Ever helpful Marie Claire magazine just interviewed a bed bug expert, because, you know, it’s just not good enough torturing you with advice about men and awful diets and how to do DIY dramatic eyes. Nope, not enough. So they have this nugget to share: DATING BASICALLY DOUBLES THE ODDS OF A BED BUG INFESTATION.
Well, hey. Isn’t that a pick-me-up? But Marie Claire is not all bad. They have tips for avoiding bed bug infestation when you go on your next hands-off-until-I-douse-you-with-black-market-DDT excursion with the opposite sex. Service journalism at its finest, this.
They recommend the following:
- Prescreening your guy by checking the Bedbug Registry to see if he’s infested! (In some countries, this is called stalking. That’s okay. What, do you want bed bugs?)

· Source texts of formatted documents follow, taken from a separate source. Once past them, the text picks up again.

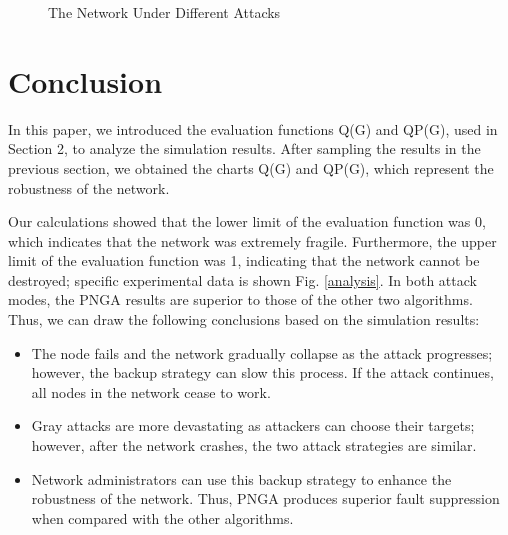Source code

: \documentclass[AMA,STIX1COL]{WileyNJD-v2}
\begin{document}
\begin{figure}[htbp]
\caption{The Network Under Different Attacks} %
\label{Fault}
\end{figure}

\newpage


\section{Conclusion}
In this paper, we introduced the evaluation functions Q(G) and QP(G), used in Section 2, to analyze the simulation results. After sampling the results in the previous section, we obtained the charts Q(G) and QP(G), which represent the robustness of the network. 
\par Our calculations showed that the lower limit of the evaluation function was 0, which indicates that the network was extremely fragile. Furthermore, the upper limit of the evaluation function was 1, indicating that the network cannot be destroyed; specific experimental data is shown Fig. \ref{analysis}. In both attack modes, the PNGA results are superior to those of the other two algorithms. Thus, we can draw the following conclusions based on the simulation results:
\begin{itemize}
\item The node fails and the network gradually collapse as the attack progresses; however, the backup strategy can slow this process. If the attack continues, all nodes in the network cease to work.
\item Gray attacks are more devastating as attackers can choose their targets; however, after the network crashes, the two attack strategies are similar.
\item Network administrators can use this backup strategy to enhance the robustness of the network. Thus, PNGA produces superior fault suppression when compared with the other algorithms.

\end{itemize}
\end{document}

- Inspect your guy for bed bug bites. “People tend to look for the typical bite pattern (three red circles dubbed ‘breakfast, lunch, and dinner’ after bedbugs’ feeding habits), but you’re better off scanning his skin for a rash.” Good advice. Rashes are bad. Scanning for them, on the other hand, can be quite romantic — given the right lighting.
- Don’t go to the movies or anywhere with “plush furniture.” Instead, “Opt for ice-skating, bars without padded booths, or museums.” Never sit anywhere, and definitely don’t lie on his bed. If you must spend the night, spend it in the bathtub, wrapped in a bed bug-protective mattress cover.

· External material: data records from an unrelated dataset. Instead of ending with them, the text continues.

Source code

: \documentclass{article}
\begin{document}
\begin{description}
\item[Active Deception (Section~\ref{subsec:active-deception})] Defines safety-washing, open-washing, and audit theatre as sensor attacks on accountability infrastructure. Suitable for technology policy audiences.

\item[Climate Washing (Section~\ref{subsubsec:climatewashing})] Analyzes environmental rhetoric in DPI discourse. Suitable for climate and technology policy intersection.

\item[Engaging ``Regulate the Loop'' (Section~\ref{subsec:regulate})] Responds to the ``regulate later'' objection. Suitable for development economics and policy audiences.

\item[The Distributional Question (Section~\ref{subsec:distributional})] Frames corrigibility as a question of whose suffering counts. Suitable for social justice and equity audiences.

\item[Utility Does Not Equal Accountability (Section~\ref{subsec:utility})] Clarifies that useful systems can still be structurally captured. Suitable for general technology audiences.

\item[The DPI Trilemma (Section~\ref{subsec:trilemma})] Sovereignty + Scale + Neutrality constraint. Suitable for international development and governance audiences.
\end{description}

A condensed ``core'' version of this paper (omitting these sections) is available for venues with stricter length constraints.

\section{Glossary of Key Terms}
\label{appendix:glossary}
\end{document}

- When you’re in his apartment, inspect it! Don’t ignore the place where the ceiling meets the wall, where bedbugs like to hang out. Plus, looking up makes your neck look long and slender. Also, check his electrical outlets and light-switch plates. (You can claim a shared interest in technology.) And inhale deeply for that telltale whiff of a “rotten raspberry scent” that might be bed bugs, or old yogurt.
- Communicate! Ask if he has bed bugs! If he says yes, you can still sleep with him, but not at his place: “As long as his clothes have been thoroughly sanitized, it’s OK to bring him home with you.”
Marie Claire, thank you for taking this load off our mind.
We would only add: Never go on a date with a bed bug. They never pay, and they’re pretty much all assholes.